Mówiąc o ekologii, trzeba liczyć się z tym, że pojawią się skojarzenia z jakimś ogólnie przyjętym rozumieniem zielonego aktywizmu. Tymczasem ekosystemy stale ewoluują.

JF: Czy poezja ma coś wspólnego z ekologią?

AD: Problem w tym, że w kręgach ekopoetyckich ekologię utożsamia się z harmonią i równowagą. Słowo to stało się także metonimią etyki przyświecającej ruchom ochrony środowiska. Mówiąc o ekologii, trzeba liczyć się z tym, że pojawią się skojarzenia z jakimś ogólnie przyjętym rozumieniem zielonego aktywizmu. Tymczasem ekosystemy stale ewoluują w odpowiedzi na presję rozmaitych czynników, a także na skutek konkurencji pomiędzy organizmami. Czy istnieje jakiś stan równowagi i porządku, który należałoby przywrócić? Być może w niektórych sytuacjach tak jest, ale czy to może stanowić jakąś ogólną zasadę etyczną? Jeśli poczyni się takie założenie, a często się zdarza, że ekopoeci milcząco tak właśnie robią, to pojawia się ryzyko, że zacznie się pojmować naturę w sposób normatywny, jako przestrzeń wyraźnie i jednoznacznie oddzieloną od tego, co nienaturalne – a przecież to są niestabilne kategorie metafizyczne. Mnie o wiele bardziej interesuje destabilizowanie granicy pomiędzy tym, co naturalne, a tym, co nienaturalne. Wydaje mi się, że poezja może najpełniej realizować swój „ekologiczny” potencjał poszerzając obszar dyskusji, badając, na przykład, ontologie cyborgiczne i epistemologie posthumanistyczne, zachęcając nas do myślenia o miejscu nauki w kulturze i kultury w nauce.

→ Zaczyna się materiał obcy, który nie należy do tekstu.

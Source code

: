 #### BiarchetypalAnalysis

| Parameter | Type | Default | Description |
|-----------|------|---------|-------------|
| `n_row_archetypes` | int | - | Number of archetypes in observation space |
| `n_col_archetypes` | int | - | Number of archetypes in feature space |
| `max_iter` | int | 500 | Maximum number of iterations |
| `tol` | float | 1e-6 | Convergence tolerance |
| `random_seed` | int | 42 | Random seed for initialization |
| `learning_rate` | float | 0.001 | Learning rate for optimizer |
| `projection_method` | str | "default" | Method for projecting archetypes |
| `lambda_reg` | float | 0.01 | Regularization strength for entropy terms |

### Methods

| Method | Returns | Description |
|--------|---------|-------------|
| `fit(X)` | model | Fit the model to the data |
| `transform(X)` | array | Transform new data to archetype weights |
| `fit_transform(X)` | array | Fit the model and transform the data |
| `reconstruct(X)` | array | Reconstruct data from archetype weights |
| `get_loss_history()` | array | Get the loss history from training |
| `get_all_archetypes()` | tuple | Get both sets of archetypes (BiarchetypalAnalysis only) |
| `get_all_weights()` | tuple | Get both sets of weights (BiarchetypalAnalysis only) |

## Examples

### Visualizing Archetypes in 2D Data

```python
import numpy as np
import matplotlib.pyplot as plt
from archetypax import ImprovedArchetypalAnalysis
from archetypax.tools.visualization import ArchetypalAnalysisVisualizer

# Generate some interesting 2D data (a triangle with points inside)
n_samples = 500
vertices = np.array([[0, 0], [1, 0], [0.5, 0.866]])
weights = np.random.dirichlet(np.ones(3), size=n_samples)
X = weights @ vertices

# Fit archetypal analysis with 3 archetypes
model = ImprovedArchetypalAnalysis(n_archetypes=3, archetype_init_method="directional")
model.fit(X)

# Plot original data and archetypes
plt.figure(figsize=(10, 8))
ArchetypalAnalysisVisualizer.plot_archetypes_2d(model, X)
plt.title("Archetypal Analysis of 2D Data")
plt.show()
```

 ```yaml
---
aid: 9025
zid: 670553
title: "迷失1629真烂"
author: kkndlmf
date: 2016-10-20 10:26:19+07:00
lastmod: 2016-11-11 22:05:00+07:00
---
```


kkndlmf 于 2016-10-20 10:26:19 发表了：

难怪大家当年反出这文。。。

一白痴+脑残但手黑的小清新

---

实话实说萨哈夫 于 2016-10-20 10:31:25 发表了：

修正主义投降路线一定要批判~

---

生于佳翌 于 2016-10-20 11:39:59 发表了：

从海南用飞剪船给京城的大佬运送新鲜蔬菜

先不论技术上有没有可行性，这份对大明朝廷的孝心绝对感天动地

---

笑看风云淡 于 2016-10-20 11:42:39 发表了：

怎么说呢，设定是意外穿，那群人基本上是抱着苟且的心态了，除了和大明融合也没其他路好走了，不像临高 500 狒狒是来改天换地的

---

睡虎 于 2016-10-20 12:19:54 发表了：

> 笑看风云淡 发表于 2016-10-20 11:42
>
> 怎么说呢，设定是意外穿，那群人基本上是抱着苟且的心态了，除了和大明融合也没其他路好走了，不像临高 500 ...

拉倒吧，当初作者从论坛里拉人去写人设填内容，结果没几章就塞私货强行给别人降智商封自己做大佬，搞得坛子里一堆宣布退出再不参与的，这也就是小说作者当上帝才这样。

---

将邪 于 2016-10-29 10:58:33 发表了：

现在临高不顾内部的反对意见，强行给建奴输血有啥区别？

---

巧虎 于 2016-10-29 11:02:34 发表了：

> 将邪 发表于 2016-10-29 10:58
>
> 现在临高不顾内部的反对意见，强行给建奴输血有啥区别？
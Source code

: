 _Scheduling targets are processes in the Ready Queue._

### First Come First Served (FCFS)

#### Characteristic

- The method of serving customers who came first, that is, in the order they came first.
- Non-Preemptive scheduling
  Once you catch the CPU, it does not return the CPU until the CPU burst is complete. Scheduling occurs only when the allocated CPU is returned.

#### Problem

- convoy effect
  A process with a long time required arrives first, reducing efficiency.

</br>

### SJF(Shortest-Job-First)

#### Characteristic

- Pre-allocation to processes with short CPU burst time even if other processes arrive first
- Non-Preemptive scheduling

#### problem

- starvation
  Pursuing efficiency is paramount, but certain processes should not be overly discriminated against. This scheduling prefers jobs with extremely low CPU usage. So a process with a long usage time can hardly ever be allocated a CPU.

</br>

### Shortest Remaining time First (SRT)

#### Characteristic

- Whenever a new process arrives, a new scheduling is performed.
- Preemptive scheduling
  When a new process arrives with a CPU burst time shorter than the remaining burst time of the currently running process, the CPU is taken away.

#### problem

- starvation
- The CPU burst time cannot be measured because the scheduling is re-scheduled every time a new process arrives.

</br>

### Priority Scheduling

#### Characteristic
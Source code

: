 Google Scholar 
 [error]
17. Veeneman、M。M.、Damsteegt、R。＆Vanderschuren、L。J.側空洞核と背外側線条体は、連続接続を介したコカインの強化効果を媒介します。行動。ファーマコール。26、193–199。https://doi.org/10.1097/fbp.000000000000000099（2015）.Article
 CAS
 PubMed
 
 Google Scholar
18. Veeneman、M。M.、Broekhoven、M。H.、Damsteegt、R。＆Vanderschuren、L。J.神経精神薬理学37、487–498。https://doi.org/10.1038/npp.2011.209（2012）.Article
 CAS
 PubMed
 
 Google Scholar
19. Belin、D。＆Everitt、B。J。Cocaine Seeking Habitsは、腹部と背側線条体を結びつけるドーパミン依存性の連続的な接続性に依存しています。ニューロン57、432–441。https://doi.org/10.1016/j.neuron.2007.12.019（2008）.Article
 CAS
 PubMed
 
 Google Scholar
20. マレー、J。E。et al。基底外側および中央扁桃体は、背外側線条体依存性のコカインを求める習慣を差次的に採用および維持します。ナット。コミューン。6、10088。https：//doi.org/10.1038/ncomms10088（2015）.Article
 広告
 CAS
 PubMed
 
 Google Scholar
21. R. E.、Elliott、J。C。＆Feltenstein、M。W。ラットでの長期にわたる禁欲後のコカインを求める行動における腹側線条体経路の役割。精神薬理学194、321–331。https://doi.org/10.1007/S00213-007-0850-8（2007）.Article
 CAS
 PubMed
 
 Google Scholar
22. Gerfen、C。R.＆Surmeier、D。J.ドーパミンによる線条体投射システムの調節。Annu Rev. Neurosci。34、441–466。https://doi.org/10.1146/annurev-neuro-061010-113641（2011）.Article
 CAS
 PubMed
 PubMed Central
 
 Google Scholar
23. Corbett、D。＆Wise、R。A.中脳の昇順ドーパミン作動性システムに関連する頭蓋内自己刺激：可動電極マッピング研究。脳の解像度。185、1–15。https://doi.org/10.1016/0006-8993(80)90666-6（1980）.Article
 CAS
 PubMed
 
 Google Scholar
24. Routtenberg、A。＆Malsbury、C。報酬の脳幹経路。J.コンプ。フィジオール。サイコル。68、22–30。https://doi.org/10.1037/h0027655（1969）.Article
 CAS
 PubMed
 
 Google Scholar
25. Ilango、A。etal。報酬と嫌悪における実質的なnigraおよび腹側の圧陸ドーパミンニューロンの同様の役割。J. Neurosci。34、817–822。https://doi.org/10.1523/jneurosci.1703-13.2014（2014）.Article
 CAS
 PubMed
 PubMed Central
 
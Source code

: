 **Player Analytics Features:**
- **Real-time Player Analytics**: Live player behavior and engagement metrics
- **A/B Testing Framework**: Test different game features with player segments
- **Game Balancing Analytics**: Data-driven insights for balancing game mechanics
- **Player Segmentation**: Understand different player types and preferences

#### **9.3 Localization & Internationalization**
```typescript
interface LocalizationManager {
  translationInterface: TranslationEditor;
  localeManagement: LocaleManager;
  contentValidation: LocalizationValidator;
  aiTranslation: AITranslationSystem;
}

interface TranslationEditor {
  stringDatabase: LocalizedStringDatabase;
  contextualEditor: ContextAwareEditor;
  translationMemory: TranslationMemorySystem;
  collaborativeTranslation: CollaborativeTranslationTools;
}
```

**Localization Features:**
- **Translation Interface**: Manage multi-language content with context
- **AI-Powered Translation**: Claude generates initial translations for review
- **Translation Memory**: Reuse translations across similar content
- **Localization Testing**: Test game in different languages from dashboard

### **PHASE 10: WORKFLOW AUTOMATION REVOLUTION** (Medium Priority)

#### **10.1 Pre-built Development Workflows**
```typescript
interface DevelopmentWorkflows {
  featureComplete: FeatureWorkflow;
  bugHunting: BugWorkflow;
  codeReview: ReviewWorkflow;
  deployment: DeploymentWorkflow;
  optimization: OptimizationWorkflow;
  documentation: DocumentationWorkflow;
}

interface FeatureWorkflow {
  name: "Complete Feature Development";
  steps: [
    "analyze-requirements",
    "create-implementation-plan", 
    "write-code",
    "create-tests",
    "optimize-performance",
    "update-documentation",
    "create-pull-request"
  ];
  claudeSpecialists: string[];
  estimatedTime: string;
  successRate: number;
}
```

Jak określiłbyś swoje pojmowanie ekologii, skoro nie wiążesz jej z harmonią i równowagą?

Wybieram pogląd bardziej postmodernistyczny, który rozumie ekologię jako dyscyplinę moralnie neutralną, badającą dynamiczne zależności pomiędzy elementami środowiska. Pod wieloma względami ekologia jest pseudo-nauką, w tym sensie, że wybija na pierwszy plan niemożliwość wzięcia pod uwagę wszystkich zmiennych w jakimkolwiek badaniu (gdzie jest początek i koniec jakiegoś środowiska? Albo organizmu?). Zgadzam się z krytykami takimi jak Neil Evernden, którzy piszą o wywrotowym potencjale ekologii wypływającym z nacisku, jaki kładzie ona na kwestię wzajemnych powiązań pomiędzy elementami każdego systemu i, co za tym idzie, na kwestię nieciągłości wszelkich totalności.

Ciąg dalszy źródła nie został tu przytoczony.